Here's what Ontario's Emergency Medical Assistance Team has been doing in Essex County

Two weeks ago, Ontario's Emergency Medical Assistance Team arrived in Essex County as part of a provincial response to the ongoing COVID-19 outbreak on farms in our region. Here's what they've been doing.

Team deployed July 17 designed to give 'extra medical assistance in times of emergencies'

Patrick Auger, incident commander for the province's Emergency Medical Assistance Team, says they have been overseeing self-isolation sites for the many agricultural workers who have tested positive or been exposed to COVID-19 in Essex County. (Jean Delisle/CBC)

Two weeks ago, Ontario's Emergency Medical Assistance Team (EMAT) arrived in Essex County as part of a provincial response to the ongoing COVID-19 outbreak on farms in our region.

When the team was deployed, a spokesperson for the Ministry of health said incident management experts, a medical director, and a team which could change in size "to meet the needs of the situation" were on site to support and co-ordinate the health sector in Windsor-Essex. 

After two to three weeks, they said they would revisit their deployment plans. 

Patrick Auger, the team's incident commander, said the group made up of physicians, nurses, nurse practitioners and other frontline workers are here to provide "extra medical assistance in times of emergencies."

"The first thing we started is we put in place an incident command post," said Auger. "One of the things we practice is IMS or and incident management framework, developing incident action plan. This is an incredibly complicated deployment and set of circumstances down here."
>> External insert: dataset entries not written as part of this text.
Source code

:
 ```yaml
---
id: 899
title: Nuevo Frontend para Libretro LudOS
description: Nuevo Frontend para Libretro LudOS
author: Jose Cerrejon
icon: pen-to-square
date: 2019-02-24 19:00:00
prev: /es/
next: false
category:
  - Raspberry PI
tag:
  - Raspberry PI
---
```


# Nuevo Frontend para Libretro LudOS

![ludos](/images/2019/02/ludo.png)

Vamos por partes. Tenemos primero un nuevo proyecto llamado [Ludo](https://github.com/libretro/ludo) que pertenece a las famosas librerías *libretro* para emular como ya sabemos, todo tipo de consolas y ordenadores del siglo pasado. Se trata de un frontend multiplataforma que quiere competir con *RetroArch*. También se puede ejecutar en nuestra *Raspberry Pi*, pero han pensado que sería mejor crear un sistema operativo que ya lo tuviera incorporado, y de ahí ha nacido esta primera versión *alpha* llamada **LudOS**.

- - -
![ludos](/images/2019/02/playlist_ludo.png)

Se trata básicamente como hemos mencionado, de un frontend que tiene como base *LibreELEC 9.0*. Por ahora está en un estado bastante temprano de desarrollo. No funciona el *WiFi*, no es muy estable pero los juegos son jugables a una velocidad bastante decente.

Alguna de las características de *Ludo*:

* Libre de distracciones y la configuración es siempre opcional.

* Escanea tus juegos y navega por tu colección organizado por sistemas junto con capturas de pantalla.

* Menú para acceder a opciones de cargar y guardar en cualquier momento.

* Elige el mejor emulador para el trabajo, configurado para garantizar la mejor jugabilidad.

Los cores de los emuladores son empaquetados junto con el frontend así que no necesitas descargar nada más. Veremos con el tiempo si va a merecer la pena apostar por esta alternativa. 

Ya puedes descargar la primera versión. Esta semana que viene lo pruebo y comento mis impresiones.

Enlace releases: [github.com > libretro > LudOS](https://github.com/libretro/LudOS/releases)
Auger said about 16 people on the team are in Essex County, and are working to improve the flow of information among the many local and government partners in the region. 

EMAT has also been overseeing those farm workers who are self isolating at two hotels in the region, which Auger calls "shelter isolation sites."

"One of the identified needs was to get health and resources out to farms and operators while at the same time stabilizing shelter isolation sites," he said, explaining the group ensures all "principles" of isolation are met. 

He said his team has set up a walk-in clinic type structure at the hotels, so that farm workers can be cared for. It's also meant that less people have to go to hospital or the emergency department. 

EMAT will be here "at least another week," said Auger. 

To date, nearly half of all COVID-19 cases reported in Windsor-Essex are among workers in the agricultural sector. That's nearly 1,100 people.